Your goal: Examine each line of the data. Copy those that contain the string "lightgray".

++++ Supplied material

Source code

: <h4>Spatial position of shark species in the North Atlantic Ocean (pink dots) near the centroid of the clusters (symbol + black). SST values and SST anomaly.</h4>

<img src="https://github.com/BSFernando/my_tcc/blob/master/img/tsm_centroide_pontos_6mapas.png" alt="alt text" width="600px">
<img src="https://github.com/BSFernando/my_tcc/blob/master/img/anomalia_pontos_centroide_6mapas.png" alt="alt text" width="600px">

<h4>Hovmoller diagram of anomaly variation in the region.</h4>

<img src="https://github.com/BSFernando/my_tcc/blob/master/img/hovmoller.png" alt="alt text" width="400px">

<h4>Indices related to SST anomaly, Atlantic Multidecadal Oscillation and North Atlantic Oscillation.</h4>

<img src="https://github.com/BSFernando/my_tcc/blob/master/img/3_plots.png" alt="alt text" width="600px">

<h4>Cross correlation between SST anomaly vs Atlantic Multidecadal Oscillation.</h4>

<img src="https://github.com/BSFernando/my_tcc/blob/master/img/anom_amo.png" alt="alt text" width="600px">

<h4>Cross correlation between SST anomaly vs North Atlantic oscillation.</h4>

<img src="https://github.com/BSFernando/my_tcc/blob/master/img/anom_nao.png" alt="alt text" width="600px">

++++++++
++++ Supplied material

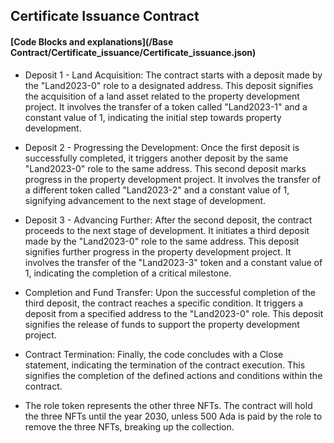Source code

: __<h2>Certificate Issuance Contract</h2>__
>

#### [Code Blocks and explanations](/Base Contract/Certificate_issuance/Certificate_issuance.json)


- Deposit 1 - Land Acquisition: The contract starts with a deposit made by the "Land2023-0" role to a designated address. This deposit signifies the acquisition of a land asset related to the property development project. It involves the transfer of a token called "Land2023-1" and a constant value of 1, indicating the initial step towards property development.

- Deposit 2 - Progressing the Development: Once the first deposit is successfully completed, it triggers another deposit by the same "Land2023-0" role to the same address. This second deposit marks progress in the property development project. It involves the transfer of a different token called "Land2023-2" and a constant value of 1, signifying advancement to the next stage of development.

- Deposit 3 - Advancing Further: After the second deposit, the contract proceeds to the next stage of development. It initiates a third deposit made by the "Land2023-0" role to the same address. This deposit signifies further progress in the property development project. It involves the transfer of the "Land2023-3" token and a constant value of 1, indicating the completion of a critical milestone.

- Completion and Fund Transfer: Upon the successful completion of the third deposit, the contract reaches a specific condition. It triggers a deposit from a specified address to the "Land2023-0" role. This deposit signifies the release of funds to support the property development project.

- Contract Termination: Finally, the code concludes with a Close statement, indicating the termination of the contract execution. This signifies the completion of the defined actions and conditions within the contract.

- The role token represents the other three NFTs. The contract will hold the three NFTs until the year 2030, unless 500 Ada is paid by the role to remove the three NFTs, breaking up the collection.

++++++++
++++ Supplied material

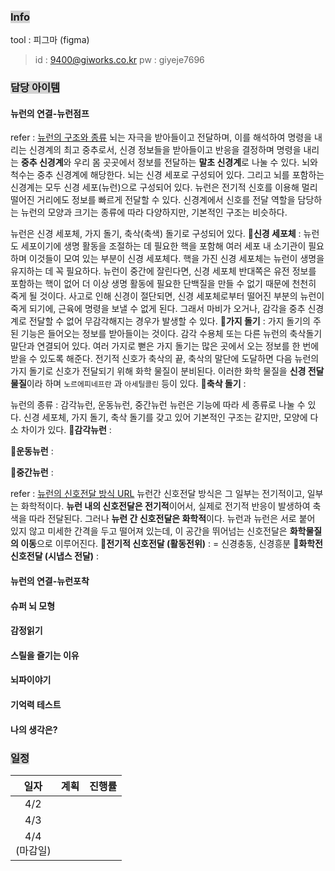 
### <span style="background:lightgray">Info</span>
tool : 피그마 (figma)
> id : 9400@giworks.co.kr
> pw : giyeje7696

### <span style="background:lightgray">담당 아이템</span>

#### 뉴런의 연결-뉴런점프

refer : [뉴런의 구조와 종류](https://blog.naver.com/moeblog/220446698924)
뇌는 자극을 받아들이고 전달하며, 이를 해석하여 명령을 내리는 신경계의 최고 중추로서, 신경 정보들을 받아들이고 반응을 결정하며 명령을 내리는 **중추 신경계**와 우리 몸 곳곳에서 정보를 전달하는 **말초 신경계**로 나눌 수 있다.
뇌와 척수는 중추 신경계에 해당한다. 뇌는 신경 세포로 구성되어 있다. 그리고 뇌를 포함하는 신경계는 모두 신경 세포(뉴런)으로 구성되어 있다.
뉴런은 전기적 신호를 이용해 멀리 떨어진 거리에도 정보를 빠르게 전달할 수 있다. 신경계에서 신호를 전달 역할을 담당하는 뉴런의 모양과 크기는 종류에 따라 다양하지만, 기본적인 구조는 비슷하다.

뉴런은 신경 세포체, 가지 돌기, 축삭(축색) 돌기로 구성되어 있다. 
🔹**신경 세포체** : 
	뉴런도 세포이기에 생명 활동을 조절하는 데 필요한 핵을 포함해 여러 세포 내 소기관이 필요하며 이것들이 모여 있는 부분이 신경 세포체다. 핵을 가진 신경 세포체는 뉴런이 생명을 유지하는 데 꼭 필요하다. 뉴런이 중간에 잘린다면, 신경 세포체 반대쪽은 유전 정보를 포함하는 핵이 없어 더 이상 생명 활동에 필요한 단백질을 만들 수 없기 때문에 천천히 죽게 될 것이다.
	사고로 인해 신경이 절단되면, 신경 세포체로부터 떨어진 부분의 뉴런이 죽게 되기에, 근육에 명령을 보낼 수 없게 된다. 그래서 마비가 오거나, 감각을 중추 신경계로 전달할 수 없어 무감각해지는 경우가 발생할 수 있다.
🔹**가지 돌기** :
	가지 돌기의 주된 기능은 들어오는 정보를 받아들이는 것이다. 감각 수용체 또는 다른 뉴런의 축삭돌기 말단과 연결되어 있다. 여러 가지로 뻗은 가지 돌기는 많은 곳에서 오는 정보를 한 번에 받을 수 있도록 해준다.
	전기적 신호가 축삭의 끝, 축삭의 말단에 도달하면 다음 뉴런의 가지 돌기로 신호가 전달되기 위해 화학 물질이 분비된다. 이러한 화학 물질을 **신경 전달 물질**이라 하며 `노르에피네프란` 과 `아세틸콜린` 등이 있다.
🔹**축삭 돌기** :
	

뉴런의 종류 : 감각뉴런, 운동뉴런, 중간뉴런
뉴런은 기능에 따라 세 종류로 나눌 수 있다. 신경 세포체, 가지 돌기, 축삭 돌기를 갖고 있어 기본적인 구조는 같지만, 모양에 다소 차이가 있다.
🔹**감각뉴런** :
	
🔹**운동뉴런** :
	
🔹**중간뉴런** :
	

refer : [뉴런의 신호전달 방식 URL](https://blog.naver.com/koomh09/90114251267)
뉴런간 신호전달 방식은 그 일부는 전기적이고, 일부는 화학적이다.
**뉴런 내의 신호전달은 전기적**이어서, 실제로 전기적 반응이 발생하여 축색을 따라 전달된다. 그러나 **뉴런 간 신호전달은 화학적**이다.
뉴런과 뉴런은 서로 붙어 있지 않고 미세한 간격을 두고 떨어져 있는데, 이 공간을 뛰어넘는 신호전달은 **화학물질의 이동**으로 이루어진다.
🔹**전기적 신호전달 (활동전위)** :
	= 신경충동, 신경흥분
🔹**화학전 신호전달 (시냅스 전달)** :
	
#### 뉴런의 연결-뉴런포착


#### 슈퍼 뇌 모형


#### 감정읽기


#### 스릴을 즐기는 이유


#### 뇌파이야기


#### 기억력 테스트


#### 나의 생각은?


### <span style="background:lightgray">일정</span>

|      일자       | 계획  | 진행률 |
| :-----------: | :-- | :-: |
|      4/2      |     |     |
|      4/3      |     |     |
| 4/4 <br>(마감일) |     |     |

++++++++

Answer for the task:
### <span style="background:lightgray">Info</span>
### <span style="background:lightgray">담당 아이템</span>
### <span style="background:lightgray">일정</span>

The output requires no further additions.